[ptsefton.com] | [CV & Bio]

Jon Udell needs a place to put stuff

2004-04-28

Over the last year or so Jon Udell has published code fragments to do a number of useful search-related things. In May last year there was an email search system that grabbed stuff from Outlook and full-text indexed it with Lucene. This year there have been two generations (one, two) of an RSS feed storage system that normalises all feeds to into XHTML, then keeps them in Berkeley DB XML so you can query them using XPath.

Now he's talking about a proxy on your computer to save all the web pages you look at, which would let you search them with XPath, (And "Local proxies are geeky curiosities today, but someday we'll wonder how we lived without them.")

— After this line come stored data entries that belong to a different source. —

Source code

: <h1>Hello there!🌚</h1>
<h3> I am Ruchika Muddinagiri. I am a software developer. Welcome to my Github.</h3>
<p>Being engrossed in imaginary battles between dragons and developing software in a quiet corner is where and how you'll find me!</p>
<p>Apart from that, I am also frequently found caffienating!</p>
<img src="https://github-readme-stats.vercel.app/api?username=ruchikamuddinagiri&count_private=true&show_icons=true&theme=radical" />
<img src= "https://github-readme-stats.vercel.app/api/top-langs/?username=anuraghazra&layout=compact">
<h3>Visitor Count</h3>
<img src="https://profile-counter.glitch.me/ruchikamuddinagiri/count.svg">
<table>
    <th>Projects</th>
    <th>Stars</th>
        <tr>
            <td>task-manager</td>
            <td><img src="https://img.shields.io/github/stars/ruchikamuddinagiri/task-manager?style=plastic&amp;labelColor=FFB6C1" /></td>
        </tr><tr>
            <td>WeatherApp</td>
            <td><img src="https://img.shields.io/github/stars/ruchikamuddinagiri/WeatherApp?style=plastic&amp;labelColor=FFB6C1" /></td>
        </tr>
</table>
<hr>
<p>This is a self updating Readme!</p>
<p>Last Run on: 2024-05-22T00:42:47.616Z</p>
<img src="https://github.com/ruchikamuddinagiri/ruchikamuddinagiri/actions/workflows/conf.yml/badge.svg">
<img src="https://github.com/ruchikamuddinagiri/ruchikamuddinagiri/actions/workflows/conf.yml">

Imagine if we could combine all of these bits of sample code into a single program, ready to act as the cache for your web proxy and provide an indexed view of your own stuff. Whether you are dealing with an RSS feed, an email, a web page you have visited, a word processing document that's in development, a playlist, or whatever, there is always a normalised XHTML rendition available, and you can do XPath and full text queries across all of it.

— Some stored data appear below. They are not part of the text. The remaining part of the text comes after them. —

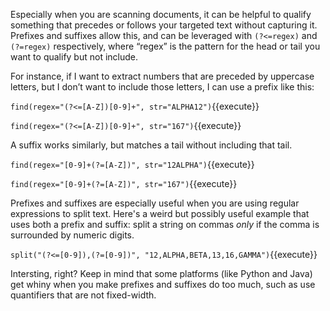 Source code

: Especially when you are scanning documents, it can be helpful to qualify something that precedes or follows your targeted text without capturing it. Prefixes and suffixes allow this, and can be leveraged with `(?<=regex)` and `(?=regex)` respectively, where “regex” is the pattern for the head or tail you want to qualify but not include.

For instance, if I want to extract numbers that are preceded by uppercase letters, but I don’t want to include those letters, I can use a prefix like this:

`find(regex="(?<=[A-Z])[0-9]+", str="ALPHA12")`{{execute}}

`find(regex="(?<=[A-Z])[0-9]+", str="167")`{{execute}}


A suffix works similarly, but matches a tail without including that tail.

`find(regex="[0-9]+(?=[A-Z])", str="12ALPHA")`{{execute}}

`find(regex="[0-9]+(?=[A-Z])", str="167")`{{execute}}

Prefixes and suffixes are especially useful when you are using regular expressions to split text. Here's a weird but possibly useful example that uses both a prefix and suffix: split a string on commas _only_ if the comma is surrounded by numeric digits. 

`split("(?<=[0-9]),(?=[0-9])", "12,ALPHA,BETA,13,16,GAMMA")`{{execute}}

Intersting, right? Keep in mind that some platforms (like Python and Java) get whiny when you make prefixes and suffixes do too much, such as use quantifiers that are not fixed-width.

More importantly though, your computer could use XPath to find relationships between things that didn't know about each other until they got to your computer.

Normalization into Xhtml would mean that anything that has a 'To' or a 'From'or a 'Date' field can be searched in a simple way. This will find all the html for all the items you got from my work address:

/html[head/meta[@name='From' and @content='peter.sefton@nexted.com']]]

Or maybe you would just like to collect head elements and make a summary.

/html/head[meta[@name='From' and @content='peter.sefton@nexted.com']]

I call my version of this lightweight repository, which Jon Udell has been hinting at for ages, the 'Fragletorium' - which I assert is Latin for a place to keep your fraglets — I did study Latin for one term in 1977 at school. And my classmates used to assert that it would be of no use. How wrong they were.

At this stage the Fragletorium is somewhat of an imaginary friend. Do you believe in it?